YOUR ASSIGNMENT
Return the lines from the one containing "### Table of Contents" to the end of the material, both end lines included, exactly and with nothing else.

□ □ □ □

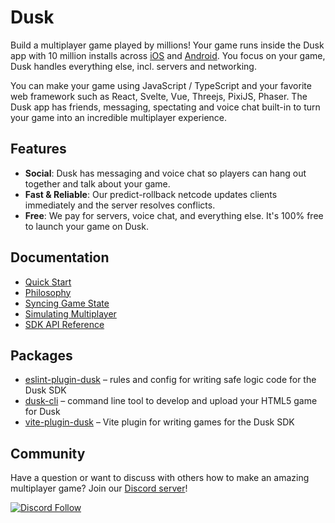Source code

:# Dusk

Build a multiplayer game played by millions! Your game runs inside the Dusk app with 10 million installs across [iOS](https://apps.apple.com/app/rune-games-and-voice-chat/id1450358364) and [Android](https://play.google.com/store/apps/details?id=ai.rune.tincan). You focus on your game, Dusk handles everything else, incl. servers and networking.

You can make your game using JavaScript / TypeScript and your favorite web framework such as React, Svelte, Vue, Threejs, PixiJS, Phaser. The Dusk app has friends, messaging, spectating and voice chat built-in to turn your game into an incredible multiplayer experience.

## Features

- **Social**: Dusk has messaging and voice chat so players can hang out together and talk about your game.
- **Fast & Reliable**: Our predict-rollback netcode updates clients immediately and the server resolves conflicts.
- **Free**: We pay for servers, voice chat, and everything else. It's 100% free to launch your game on Dusk.

## Documentation

- [Quick Start](https://developers.dusk.gg/docs/quick-start)
- [Philosophy](https://developers.dusk.gg/docs/how-it-works/philosophy)
- [Syncing Game State](https://developers.dusk.gg/docs/how-it-works/syncing-game-state)
- [Simulating Multiplayer](https://developers.dusk.gg/docs/publishing/simulating-multiplayer)
- [SDK API Reference](https://developers.dusk.gg/docs/api-reference)

## Packages

- [eslint-plugin-dusk](https://github.com/dusk-gg/dusk/tree/staging/packages/eslint-plugin-dusk) – rules and config for writing safe logic code for the Dusk SDK
- [dusk-cli](https://github.com/dusk-gg/dusk/tree/staging/packages/dusk-cli) – command line tool to develop and upload your HTML5 game for Dusk
- [vite-plugin-dusk](https://github.com/dusk-gg/dusk/tree/staging/packages/vite-plugin-dusk) – Vite plugin for writing games for the Dusk SDK

## Community

Have a question or want to discuss with others how to make an amazing multiplayer game? Join our [Discord server](https://discord.gg/dusk-devs)!

[![Discord Follow](https://dcbadge.vercel.app/api/server/dusk-devs?style=flat)](https://discord.gg/dusk-devs)
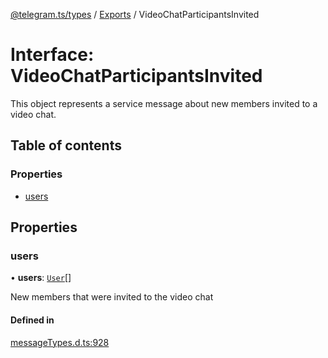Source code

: [@telegram.ts/types](../README.md) / [Exports](../modules.md) / VideoChatParticipantsInvited

# Interface: VideoChatParticipantsInvited

This object represents a service message about new members invited to a video chat.

## Table of contents

### Properties

- [users](VideoChatParticipantsInvited.md#users)

## Properties

### users

• **users**: [`User`](User.md)[]

New members that were invited to the video chat

#### Defined in

[messageTypes.d.ts:928](https://github.com/telegramsjs/types/blob/d08200f/src/messageTypes.d.ts#L928)
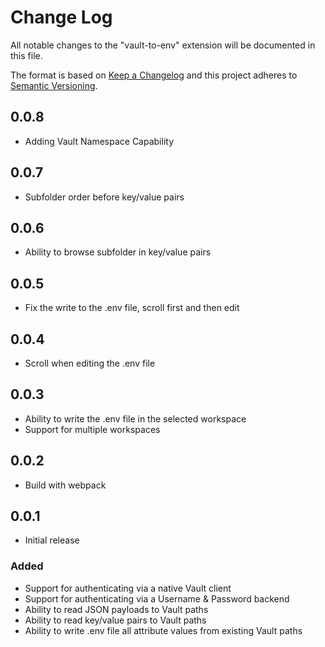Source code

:# Change Log

All notable changes to the "vault-to-env" extension will be documented in this file.

The format is based on [Keep a Changelog](http://keepachangelog.com/en/1.0.0/) and this project adheres to [Semantic Versioning](http://semver.org/spec/v2.0.0.html).

## 0.0.8

- Adding Vault Namespace Capability

## 0.0.7

- Subfolder order before key/value pairs

## 0.0.6

- Ability to browse subfolder in key/value pairs

## 0.0.5

- Fix the write to the .env file, scroll first and then edit

## 0.0.4

- Scroll when editing the .env file

## 0.0.3

- Ability to write the .env file in the selected workspace
- Support for multiple workspaces

## 0.0.2

- Build with webpack

## 0.0.1

- Initial release

### Added
- Support for authenticating via a native Vault client
- Support for authenticating via a Username & Password backend
- Ability to read JSON payloads to Vault paths
- Ability to read key/value pairs to Vault paths
- Ability to write .env file all attribute values from existing Vault paths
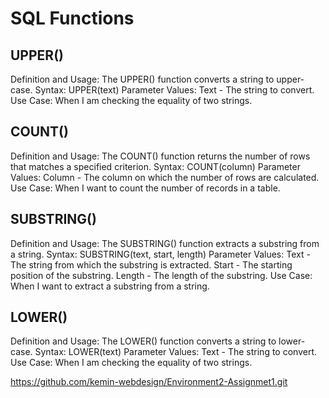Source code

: # SQL Functions

## UPPER()

 Definition and Usage: The UPPER() function converts a string to upper-case.
 Syntax: UPPER(text)
 Parameter Values: Text - The string to convert.
 Use Case: When I am checking the equality of two strings.

## COUNT()

Definition and Usage: The COUNT() function returns the number of rows that matches a specified criterion.
Syntax: COUNT(column)
 Parameter Values: Column - The column on which the number of rows are calculated.
 Use Case: When I want to count the number of records in a table.

## SUBSTRING()

 Definition and Usage: The SUBSTRING() function extracts a substring from a string.
 Syntax: SUBSTRING(text, start, length)
 Parameter Values: Text - The string from which the substring is extracted. Start - The starting position of the substring. Length - The length of the substring.
 Use Case: When I want to extract a substring from a string.

## LOWER()

Definition and Usage: The LOWER() function converts a string to lower-case.
Syntax: LOWER(text)
Parameter Values: Text - The string to convert.
Use Case: When I am checking the equality of two strings.  


https://github.com/kemin-webdesign/Environment2-Assignmet1.git

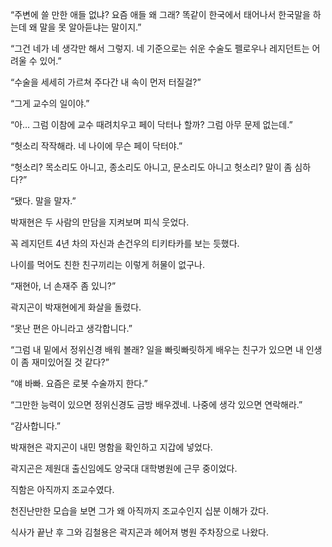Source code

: “주변에 쓸 만한 애들 없냐? 요즘 애들 왜 그래? 똑같이 한국에서 태어나서 한국말을 하는데 왜 말을 못 알아듣냐는 말이지.”

“그건 네가 네 생각만 해서 그렇지. 네 기준으로는 쉬운 수술도 펠로우나 레지던트는 어려울 수 있어.”

“수술을 세세히 가르쳐 주다간 내 속이 먼저 터질걸?”

“그게 교수의 일이야.”

“아… 그럼 이참에 교수 때려치우고 페이 닥터나 할까? 그럼 아무 문제 없는데.”

“헛소리 작작해라. 네 나이에 무슨 페이 닥터야.”

“헛소리? 목소리도 아니고, 종소리도 아니고, 문소리도 아니고 헛소리? 말이 좀 심하다?”

“됐다. 말을 말자.”

박재현은 두 사람의 만담을 지켜보며 피식 웃었다.

꼭 레지던트 4년 차의 자신과 손건우의 티키타카를 보는 듯했다.

나이를 먹어도 친한 친구끼리는 이렇게 허물이 없구나.

“재현아, 너 손재주 좀 있니?”

곽지곤이 박재현에게 화살을 돌렸다.

“못난 편은 아니라고 생각합니다.”

“그럼 내 밑에서 정위신경 배워 볼래? 일을 빠릿빠릿하게 배우는 친구가 있으면 내 인생이 좀 재미있어질 것 같다?”

“얘 바빠. 요즘은 로봇 수술까지 한다.”

“그만한 능력이 있으면 정위신경도 금방 배우겠네. 나중에 생각 있으면 연락해라.”

“감사합니다.”

박재현은 곽지곤이 내민 명함을 확인하고 지갑에 넣었다.

곽지곤은 제원대 출신임에도 양국대 대학병원에 근무 중이었다.

직함은 아직까지 조교수였다.

천진난만한 모습을 보면 그가 왜 아직까지 조교수인지 십분 이해가 갔다.

식사가 끝난 후 그와 김철용은 곽지곤과 헤어져 병원 주차장으로 나왔다.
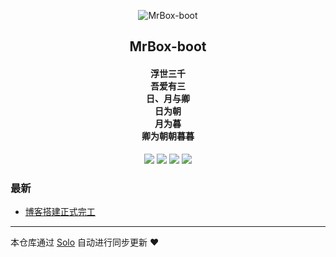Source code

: <p align="center"><img alt="MrBox-boot" src="https://tankryze.github.io/theme/favicon.ico"></p><h2 align="center">
MrBox-boot
</h2>

<h4 align="center">浮世三千</br>吾爱有三</br> 日、月与卿 </br>日为朝</br>月为暮</br>卿为朝朝暮暮</h4>
<p align="center"><a title="MrBox-boot" target="_blank" href="https://github.com/MrBox-boot/solo-blog"><img src="https://img.shields.io/github/last-commit/MrBox-boot/solo-blog.svg?style=flat-square&color=FF9900"></a>
<a title="GitHub repo size in bytes" target="_blank" href="https://github.com/MrBox-boot/solo-blog"><img src="https://img.shields.io/github/repo-size/MrBox-boot/solo-blog.svg?style=flat-square"></a>
<a title="Solo Version" target="_blank" href="https://github.com/b3log/solo/releases"><img src="https://img.shields.io/badge/solo-3.6.4-f1e05a.svg?style=flat-square&color=blueviolet"></a>
<a title="Hits" target="_blank" href="https://github.com/b3log/hits"><img src="https://hits.b3log.org/MrBox-boot/solo-blog.svg"></a></p>

### 最新

* [博客搭建正式完工](https://www.doos.store/articles/2019/08/29/1567017473316.html)



---

本仓库通过 [Solo](https://github.com/b3log/solo) 自动进行同步更新 ❤️ 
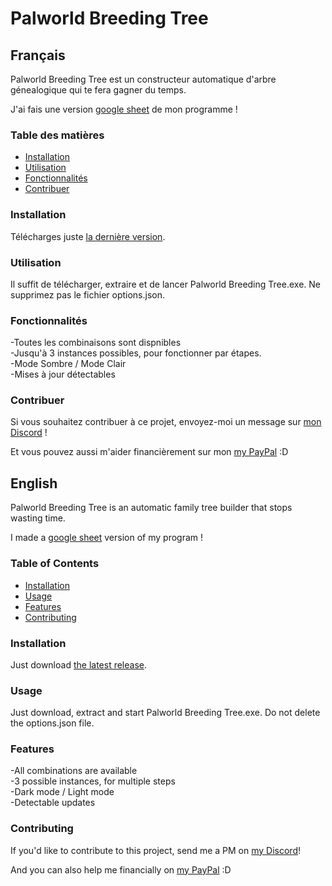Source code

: # Palworld Breeding Tree

## Français

Palworld Breeding Tree est un constructeur automatique d'arbre génealogique qui te fera gagner du temps.

J'ai fais une version [google sheet](https://docs.google.com/spreadsheets/d/1LkY9d6fbXS77c6P6A3uTKhdNxzEn86TLtdlemA4bUe8) de mon programme !

### Table des matières

- [Installation](#installation)
- [Utilisation](#utilisation)
- [Fonctionnalités](#fonctionnalités)
- [Contribuer](#contribuer)

### Installation

Télécharges juste [la dernière version](https://github.com/LouisMazin/Palworld_Breeding_Tree/releases/latest).

### Utilisation

Il suffit de télécharger, extraire et de lancer Palworld Breeding Tree.exe. Ne supprimez pas le fichier options.json.

### Fonctionnalités

-Toutes les combinaisons sont dispnibles\
-Jusqu'à 3 instances possibles, pour fonctionner par étapes.\
-Mode Sombre / Mode Clair\
-Mises à jour détectables

### Contribuer

Si vous souhaitez contribuer à ce projet, envoyez-moi un message sur [mon Discord](https://discord.com/users/louismazin) !

Et vous pouvez aussi m'aider financièrement sur mon [my PayPal](https://www.paypal.me/LouisMazin) :D

## English

Palworld Breeding Tree is an automatic family tree builder that stops wasting time.

I made a [google sheet](https://docs.google.com/spreadsheets/d/1LkY9d6fbXS77c6P6A3uTKhdNxzEn86TLtdlemA4bUe8) version of my program !

### Table of Contents

- [Installation](#installation)
- [Usage](#usage)
- [Features](#features)
- [Contributing](#contributing)

### Installation

Just download [the latest release](<https://github.com/LouisMazin/Palworld_Breeding_Tree/releases/latest>).

### Usage

Just download, extract and start Palworld Breeding Tree.exe. Do not delete the options.json file.

### Features

-All combinations are available \
-3 possible instances, for multiple steps\
-Dark mode / Light mode\
-Detectable updates

### Contributing

If you'd like to contribute to this project, send me a PM on [my Discord](<https://discord.com/users/louismazin>)!

And you can also help me financially on [my PayPal](https://www.paypal.me/LouisMazin) :D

□ □ □ □

RESPONSE BOX
### Table of Contents

- [Installation](#installation)
- [Usage](#usage)
- [Features](#features)
- [Contributing](#contributing)

### Installation

Just download [the latest release](<https://github.com/LouisMazin/Palworld_Breeding_Tree/releases/latest>).

### Usage

Just download, extract and start Palworld Breeding Tree.exe. Do not delete the options.json file.

### Features

-All combinations are available \
-3 possible instances, for multiple steps\
-Dark mode / Light mode\
-Detectable updates

### Contributing

If you'd like to contribute to this project, send me a PM on [my Discord](<https://discord.com/users/louismazin>)!

And you can also help me financially on [my PayPal](https://www.paypal.me/LouisMazin) :D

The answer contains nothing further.